→ Task to carry out
The material below contains a line with "Filter = BLUE</span></span>|" and a line with "the planning run.</span></span>". Copy exactly those two lines and all lines between them.

☆ ☆ ☆

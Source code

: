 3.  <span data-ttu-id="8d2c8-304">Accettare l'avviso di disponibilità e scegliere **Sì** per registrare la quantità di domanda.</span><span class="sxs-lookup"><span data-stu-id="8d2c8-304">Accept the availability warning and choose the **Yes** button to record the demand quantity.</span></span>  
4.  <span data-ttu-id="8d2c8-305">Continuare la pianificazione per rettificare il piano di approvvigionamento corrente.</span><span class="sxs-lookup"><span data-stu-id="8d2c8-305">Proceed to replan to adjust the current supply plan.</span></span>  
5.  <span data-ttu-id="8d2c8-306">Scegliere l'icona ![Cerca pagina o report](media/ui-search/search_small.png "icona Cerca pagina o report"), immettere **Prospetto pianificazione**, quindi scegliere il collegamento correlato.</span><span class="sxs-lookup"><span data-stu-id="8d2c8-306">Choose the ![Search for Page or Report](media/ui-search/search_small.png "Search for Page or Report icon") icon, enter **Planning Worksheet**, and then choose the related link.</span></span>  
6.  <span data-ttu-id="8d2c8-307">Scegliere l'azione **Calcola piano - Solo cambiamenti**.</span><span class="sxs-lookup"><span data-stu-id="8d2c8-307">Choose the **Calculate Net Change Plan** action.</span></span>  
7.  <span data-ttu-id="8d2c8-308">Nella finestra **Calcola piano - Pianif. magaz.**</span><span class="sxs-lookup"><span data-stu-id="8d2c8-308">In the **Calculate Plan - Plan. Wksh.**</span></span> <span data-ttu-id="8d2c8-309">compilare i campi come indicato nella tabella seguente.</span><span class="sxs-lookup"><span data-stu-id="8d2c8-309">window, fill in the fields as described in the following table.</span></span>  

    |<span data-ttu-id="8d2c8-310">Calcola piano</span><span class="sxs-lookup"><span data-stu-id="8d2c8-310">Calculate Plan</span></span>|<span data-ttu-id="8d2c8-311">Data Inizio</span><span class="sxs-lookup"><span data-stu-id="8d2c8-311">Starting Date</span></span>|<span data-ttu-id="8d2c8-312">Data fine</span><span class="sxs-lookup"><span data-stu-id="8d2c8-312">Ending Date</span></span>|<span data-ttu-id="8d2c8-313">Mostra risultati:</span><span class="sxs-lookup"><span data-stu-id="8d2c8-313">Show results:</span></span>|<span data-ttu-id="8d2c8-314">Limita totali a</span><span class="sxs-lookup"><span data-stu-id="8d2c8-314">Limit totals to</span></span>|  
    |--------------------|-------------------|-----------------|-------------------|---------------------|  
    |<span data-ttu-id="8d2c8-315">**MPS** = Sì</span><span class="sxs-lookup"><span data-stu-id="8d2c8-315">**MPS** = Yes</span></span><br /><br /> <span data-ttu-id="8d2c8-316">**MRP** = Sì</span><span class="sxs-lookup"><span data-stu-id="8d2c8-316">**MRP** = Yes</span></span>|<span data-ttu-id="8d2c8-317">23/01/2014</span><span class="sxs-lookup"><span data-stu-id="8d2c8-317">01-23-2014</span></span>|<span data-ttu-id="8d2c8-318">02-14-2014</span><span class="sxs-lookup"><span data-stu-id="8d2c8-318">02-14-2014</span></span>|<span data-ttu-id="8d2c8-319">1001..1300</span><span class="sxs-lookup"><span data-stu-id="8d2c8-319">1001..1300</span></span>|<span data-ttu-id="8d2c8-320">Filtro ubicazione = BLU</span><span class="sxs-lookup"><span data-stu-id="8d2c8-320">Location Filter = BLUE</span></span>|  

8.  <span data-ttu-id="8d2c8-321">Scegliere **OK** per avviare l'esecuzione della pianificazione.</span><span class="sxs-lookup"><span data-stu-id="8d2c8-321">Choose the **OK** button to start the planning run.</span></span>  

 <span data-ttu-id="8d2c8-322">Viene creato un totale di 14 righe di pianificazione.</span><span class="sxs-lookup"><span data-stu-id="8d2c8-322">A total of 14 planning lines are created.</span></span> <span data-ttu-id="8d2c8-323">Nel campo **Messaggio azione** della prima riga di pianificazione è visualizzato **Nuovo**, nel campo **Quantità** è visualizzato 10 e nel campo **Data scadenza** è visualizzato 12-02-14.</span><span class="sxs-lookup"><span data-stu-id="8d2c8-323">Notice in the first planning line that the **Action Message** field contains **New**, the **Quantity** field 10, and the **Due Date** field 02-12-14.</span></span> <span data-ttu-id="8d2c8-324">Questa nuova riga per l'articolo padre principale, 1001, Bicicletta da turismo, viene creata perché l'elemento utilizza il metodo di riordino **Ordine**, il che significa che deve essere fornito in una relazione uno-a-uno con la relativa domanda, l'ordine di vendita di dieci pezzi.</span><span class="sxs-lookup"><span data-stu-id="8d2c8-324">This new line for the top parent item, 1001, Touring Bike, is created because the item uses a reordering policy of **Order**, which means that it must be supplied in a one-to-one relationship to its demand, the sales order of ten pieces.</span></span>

☆ ☆ ☆

→ Written response
    |<span data-ttu-id="8d2c8-315">**MPS** = Sì</span><span class="sxs-lookup"><span data-stu-id="8d2c8-315">**MPS** = Yes</span></span><br /><br /> <span data-ttu-id="8d2c8-316">**MRP** = Sì</span><span class="sxs-lookup"><span data-stu-id="8d2c8-316">**MRP** = Yes</span></span>|<span data-ttu-id="8d2c8-317">23/01/2014</span><span class="sxs-lookup"><span data-stu-id="8d2c8-317">01-23-2014</span></span>|<span data-ttu-id="8d2c8-318">02-14-2014</span><span class="sxs-lookup"><span data-stu-id="8d2c8-318">02-14-2014</span></span>|<span data-ttu-id="8d2c8-319">1001..1300</span><span class="sxs-lookup"><span data-stu-id="8d2c8-319">1001..1300</span></span>|<span data-ttu-id="8d2c8-320">Filtro ubicazione = BLU</span><span class="sxs-lookup"><span data-stu-id="8d2c8-320">Location Filter = BLUE</span></span>|  

8.  <span data-ttu-id="8d2c8-321">Scegliere **OK** per avviare l'esecuzione della pianificazione.</span><span class="sxs-lookup"><span data-stu-id="8d2c8-321">Choose the **OK** button to start the planning run.</span></span>  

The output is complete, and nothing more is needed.